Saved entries
....................

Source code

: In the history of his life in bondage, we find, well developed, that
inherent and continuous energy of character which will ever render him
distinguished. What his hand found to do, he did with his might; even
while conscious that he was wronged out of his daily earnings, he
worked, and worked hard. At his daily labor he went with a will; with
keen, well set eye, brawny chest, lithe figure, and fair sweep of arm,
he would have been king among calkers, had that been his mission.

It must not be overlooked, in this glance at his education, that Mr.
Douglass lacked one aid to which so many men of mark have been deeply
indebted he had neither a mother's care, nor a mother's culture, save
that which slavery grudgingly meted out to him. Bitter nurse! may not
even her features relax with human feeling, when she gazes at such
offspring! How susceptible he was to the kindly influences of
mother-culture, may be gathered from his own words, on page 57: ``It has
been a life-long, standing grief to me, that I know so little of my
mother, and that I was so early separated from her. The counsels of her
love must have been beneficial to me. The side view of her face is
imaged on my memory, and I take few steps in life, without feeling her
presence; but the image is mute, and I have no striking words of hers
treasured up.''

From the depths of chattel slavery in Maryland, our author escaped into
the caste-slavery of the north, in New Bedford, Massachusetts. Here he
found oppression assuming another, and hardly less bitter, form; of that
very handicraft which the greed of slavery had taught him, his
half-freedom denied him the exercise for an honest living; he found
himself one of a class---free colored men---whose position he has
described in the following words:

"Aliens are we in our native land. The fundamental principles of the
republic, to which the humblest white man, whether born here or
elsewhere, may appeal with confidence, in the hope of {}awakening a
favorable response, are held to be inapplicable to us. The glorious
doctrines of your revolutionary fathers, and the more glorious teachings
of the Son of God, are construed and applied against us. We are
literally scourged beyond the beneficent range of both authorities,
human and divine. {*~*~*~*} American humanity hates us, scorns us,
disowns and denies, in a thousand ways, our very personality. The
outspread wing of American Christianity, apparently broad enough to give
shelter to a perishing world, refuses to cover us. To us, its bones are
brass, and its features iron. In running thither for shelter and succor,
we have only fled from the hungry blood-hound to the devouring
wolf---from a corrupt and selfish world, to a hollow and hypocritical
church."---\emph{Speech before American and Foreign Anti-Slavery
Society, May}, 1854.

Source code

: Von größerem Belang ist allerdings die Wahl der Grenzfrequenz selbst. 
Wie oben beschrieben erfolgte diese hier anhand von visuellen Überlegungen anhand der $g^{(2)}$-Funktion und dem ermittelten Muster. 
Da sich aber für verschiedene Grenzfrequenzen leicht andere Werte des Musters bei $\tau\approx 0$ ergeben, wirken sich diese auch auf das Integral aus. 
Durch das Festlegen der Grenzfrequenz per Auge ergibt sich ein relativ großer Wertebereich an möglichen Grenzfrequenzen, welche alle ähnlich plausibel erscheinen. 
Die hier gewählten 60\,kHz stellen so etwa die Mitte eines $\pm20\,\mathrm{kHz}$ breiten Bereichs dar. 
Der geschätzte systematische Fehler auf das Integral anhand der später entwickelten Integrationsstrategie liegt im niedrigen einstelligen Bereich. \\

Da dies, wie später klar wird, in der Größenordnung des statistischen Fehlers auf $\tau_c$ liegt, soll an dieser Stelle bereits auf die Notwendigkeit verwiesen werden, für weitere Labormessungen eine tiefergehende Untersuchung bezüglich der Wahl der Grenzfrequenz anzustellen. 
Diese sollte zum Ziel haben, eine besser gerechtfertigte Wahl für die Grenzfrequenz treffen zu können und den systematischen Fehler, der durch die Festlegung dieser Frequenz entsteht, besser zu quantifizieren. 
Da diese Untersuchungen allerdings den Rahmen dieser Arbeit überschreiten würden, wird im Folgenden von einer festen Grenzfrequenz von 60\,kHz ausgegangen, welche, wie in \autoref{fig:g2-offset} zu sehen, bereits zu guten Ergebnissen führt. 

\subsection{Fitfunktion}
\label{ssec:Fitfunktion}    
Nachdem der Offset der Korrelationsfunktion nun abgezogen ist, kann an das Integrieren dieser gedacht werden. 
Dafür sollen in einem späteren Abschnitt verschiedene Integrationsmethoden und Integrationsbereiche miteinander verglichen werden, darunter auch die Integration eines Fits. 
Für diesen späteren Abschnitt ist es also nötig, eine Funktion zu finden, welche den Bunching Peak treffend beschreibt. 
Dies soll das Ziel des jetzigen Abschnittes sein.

....................

What you need to do - The word "Ziel" occurs in some lines of the data above; report how many such lines there are, with no other words.

The answer - 2